Woulda, coulda, shoulda

Often it is easier to look at the life before us and think about all the woulda, coulda, shoulda’s. If you had that different job, then your day would be so much better. If you lived in the house you almost purchased, you would have a better life. If you went on that vacation, you would be more adventurous. If you had not lost your parent or sibling, you would not be so sad or depressed. There are so many ideas we can tell ourselves about how life could be different if something had happened, or if it had not, that we can agonize over all the woulda, coulda, shoulda moments.

What if we just looked at what is?

I am a fan of Jonathan Tropper. I have read all his books, and am always interested to hear when a new one has come out. Recently a daily email newsletter from Oprah contained this quote from Tropper:

“You have to look at what you have right in front of you, at what it could be, and stop measuring it against what you’ve lost.”

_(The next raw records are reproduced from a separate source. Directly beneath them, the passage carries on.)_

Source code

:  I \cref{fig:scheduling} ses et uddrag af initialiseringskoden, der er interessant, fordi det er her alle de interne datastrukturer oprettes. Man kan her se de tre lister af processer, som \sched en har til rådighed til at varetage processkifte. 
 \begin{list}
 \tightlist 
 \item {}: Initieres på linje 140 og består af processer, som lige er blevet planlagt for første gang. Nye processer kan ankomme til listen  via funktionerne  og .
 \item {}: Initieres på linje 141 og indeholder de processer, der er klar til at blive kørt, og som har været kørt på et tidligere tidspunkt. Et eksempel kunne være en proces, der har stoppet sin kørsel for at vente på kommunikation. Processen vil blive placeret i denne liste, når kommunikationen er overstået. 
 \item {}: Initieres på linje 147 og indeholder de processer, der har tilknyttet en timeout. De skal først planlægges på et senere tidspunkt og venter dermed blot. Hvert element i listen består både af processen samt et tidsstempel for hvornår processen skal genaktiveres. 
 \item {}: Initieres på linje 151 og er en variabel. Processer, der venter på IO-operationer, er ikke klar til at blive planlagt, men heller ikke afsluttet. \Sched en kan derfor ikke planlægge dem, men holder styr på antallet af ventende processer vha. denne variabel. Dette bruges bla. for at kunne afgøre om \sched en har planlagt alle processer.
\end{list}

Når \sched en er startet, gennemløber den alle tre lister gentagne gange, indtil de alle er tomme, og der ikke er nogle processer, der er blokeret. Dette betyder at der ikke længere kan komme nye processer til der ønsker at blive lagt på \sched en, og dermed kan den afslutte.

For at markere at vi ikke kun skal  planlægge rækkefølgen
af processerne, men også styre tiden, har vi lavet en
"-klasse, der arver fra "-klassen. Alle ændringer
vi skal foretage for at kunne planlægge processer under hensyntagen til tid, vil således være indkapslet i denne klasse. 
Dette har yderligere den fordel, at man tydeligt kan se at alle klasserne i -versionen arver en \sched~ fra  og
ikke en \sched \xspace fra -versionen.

So simple, yet so eye-opening. If we looked at what we have right now, appreciate it, take care of it, love it — well life would just be better. I have had many, many times in my life where individuals have asked me, how do you do it losing your parents so early in life? How do you cope? My response: “It is what it is.” If I always compare my life to what I have lost, if I only see what I don’t have, then I am not looking at what is right in front of me. I have a great job, an amazing husband + marriage, my family is healthy, wonderful friendships, all my material needs are met. Of course I have those very tough moments when loss feels great, but those are moments. I live my life from a place of abundance, and gratitude for all that is right in front of me.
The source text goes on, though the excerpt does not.